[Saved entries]
= Beginning of Section =

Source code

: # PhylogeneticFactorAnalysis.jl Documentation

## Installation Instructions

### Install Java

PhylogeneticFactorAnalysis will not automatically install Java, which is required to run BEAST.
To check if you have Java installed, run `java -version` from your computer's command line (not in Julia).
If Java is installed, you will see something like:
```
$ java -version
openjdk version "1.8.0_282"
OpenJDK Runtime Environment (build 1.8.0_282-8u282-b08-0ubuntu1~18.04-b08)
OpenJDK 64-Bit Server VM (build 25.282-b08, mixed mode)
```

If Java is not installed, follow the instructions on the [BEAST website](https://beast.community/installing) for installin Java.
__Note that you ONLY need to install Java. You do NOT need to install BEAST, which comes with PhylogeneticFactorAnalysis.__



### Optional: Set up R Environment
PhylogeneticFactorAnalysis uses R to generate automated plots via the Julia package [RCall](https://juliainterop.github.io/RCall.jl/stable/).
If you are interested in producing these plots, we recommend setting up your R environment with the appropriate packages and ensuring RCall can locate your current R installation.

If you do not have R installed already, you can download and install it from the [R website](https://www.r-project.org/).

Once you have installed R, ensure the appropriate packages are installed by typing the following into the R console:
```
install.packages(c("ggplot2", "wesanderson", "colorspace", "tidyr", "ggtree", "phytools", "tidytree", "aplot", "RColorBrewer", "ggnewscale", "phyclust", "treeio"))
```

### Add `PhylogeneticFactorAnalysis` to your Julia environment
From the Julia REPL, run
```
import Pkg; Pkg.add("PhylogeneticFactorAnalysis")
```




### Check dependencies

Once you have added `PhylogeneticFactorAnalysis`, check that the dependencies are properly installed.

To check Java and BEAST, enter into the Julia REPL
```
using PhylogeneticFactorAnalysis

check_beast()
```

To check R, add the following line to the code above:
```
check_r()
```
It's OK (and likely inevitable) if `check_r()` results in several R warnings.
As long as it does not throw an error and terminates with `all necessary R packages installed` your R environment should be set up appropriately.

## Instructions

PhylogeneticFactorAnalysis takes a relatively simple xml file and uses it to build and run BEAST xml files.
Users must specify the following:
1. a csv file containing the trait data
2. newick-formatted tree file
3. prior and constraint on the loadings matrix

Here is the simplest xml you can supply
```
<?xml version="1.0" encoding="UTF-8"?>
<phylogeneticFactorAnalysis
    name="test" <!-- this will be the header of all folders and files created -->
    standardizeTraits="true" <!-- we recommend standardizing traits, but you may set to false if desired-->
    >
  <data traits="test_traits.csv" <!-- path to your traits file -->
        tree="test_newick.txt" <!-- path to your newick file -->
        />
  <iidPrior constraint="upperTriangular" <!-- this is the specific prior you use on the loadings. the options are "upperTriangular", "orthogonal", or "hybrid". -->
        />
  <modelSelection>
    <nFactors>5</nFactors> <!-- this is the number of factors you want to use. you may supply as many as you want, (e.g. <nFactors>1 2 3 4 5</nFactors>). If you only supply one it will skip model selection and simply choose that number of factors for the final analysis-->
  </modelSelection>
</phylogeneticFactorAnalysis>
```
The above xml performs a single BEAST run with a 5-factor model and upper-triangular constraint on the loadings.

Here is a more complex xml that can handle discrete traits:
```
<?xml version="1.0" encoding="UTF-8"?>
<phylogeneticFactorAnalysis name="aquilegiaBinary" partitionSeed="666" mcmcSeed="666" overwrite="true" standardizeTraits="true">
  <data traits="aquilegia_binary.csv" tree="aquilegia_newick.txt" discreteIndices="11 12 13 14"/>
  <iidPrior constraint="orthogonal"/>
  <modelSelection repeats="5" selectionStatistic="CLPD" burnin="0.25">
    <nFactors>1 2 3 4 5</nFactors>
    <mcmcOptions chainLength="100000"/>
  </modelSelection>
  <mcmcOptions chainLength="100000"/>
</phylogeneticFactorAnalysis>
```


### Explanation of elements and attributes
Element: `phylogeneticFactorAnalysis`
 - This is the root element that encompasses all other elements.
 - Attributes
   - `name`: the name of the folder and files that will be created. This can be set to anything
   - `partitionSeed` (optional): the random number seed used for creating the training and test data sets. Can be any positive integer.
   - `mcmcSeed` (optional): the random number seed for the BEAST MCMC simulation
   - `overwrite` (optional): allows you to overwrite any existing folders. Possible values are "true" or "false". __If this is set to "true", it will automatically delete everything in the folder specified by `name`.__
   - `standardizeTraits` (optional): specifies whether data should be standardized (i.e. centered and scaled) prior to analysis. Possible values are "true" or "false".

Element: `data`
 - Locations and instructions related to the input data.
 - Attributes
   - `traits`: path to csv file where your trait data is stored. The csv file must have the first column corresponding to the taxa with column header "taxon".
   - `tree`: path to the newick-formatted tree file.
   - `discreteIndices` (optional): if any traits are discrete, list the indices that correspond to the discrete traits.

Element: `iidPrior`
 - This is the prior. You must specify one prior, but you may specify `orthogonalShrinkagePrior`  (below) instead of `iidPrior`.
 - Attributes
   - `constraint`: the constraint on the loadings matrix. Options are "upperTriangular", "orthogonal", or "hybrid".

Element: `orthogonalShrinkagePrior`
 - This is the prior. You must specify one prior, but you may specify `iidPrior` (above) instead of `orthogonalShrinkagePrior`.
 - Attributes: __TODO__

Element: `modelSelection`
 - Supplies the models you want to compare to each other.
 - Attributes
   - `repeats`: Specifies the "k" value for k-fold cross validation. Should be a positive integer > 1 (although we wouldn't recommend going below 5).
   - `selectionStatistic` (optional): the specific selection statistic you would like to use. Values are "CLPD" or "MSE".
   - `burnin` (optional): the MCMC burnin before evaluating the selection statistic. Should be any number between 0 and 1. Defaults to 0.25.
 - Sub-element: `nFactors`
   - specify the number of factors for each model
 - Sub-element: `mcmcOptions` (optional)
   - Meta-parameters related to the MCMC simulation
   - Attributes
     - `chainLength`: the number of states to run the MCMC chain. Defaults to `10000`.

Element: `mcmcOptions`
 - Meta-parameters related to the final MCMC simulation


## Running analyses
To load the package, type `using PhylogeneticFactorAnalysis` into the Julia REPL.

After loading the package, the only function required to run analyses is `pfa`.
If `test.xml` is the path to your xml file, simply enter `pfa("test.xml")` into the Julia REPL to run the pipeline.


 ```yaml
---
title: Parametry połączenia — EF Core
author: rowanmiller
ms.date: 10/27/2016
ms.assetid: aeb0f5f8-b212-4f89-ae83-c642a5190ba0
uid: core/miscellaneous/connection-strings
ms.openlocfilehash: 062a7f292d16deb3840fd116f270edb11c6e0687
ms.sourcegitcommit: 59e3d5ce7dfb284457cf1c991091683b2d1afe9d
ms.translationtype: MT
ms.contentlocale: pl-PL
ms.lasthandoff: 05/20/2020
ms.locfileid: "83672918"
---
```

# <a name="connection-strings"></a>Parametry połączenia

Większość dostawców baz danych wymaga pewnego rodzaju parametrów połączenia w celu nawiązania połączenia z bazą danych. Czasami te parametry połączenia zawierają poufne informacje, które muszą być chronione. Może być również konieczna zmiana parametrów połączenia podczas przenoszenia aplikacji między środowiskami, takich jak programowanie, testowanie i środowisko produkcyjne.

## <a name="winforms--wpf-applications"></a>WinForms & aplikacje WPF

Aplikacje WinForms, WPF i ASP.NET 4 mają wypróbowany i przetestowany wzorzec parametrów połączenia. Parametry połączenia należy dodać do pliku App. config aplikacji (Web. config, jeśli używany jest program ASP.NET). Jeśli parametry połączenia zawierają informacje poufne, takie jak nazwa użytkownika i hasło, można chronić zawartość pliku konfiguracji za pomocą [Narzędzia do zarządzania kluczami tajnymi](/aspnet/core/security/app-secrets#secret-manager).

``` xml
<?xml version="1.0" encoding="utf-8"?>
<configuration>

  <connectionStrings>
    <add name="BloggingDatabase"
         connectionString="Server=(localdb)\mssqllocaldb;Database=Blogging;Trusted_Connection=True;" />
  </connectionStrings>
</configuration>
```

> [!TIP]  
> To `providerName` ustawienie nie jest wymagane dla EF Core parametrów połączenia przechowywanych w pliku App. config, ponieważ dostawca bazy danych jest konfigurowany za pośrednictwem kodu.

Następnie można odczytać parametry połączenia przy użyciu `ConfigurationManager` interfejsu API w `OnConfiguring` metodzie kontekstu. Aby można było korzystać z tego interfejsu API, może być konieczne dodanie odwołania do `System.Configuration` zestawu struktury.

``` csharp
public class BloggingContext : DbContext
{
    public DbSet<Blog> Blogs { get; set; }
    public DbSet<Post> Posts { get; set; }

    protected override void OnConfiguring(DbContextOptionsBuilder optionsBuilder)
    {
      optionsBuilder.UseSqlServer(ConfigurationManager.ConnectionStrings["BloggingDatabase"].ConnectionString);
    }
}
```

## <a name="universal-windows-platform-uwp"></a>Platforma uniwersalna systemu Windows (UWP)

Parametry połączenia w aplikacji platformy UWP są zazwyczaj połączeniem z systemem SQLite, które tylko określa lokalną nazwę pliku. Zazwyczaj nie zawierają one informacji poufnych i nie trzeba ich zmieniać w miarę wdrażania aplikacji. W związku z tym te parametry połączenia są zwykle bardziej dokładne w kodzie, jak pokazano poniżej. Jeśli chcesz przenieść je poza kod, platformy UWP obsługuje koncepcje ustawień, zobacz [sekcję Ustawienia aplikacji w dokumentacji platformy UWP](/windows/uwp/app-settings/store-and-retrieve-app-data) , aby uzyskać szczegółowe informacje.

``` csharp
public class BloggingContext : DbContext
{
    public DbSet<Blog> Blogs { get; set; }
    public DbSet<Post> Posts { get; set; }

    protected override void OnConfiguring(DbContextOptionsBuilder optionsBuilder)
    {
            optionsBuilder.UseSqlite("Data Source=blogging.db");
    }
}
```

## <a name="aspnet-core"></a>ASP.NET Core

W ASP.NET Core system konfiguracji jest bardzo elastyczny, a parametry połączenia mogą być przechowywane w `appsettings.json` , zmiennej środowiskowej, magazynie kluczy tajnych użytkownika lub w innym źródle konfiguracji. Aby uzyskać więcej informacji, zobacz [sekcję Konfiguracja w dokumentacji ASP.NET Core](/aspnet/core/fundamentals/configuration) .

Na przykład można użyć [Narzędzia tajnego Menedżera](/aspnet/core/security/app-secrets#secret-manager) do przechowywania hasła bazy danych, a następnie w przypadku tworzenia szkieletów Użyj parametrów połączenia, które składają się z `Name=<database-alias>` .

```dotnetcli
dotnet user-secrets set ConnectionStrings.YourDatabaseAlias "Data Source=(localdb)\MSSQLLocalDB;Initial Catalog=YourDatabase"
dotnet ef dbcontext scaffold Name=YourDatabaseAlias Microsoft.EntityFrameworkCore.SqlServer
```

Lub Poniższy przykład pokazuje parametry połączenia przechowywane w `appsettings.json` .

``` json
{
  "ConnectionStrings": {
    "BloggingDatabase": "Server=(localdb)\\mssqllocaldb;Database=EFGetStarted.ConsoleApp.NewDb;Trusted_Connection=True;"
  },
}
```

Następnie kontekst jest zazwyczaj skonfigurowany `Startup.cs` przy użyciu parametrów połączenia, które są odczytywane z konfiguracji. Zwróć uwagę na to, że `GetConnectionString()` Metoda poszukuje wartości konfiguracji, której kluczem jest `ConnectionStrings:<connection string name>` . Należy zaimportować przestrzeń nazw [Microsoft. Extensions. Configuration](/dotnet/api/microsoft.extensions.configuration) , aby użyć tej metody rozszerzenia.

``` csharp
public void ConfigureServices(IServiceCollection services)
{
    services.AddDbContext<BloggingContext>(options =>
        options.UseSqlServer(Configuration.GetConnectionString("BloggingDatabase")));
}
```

= End of Section =

• _ACTIVITY_
Considering only the data above, return the lines in which "Julia" occurs.

• _TASK ANSWER_
To check if you have Java installed, run `java -version` from your computer's command line (not in Julia).
PhylogeneticFactorAnalysis uses R to generate automated plots via the Julia package [RCall](https://juliainterop.github.io/RCall.jl/stable/).
### Add `PhylogeneticFactorAnalysis` to your Julia environment
From the Julia REPL, run
To check Java and BEAST, enter into the Julia REPL
To load the package, type `using PhylogeneticFactorAnalysis` into the Julia REPL.
If `test.xml` is the path to your xml file, simply enter `pfa("test.xml")` into the Julia REPL to run the pipeline.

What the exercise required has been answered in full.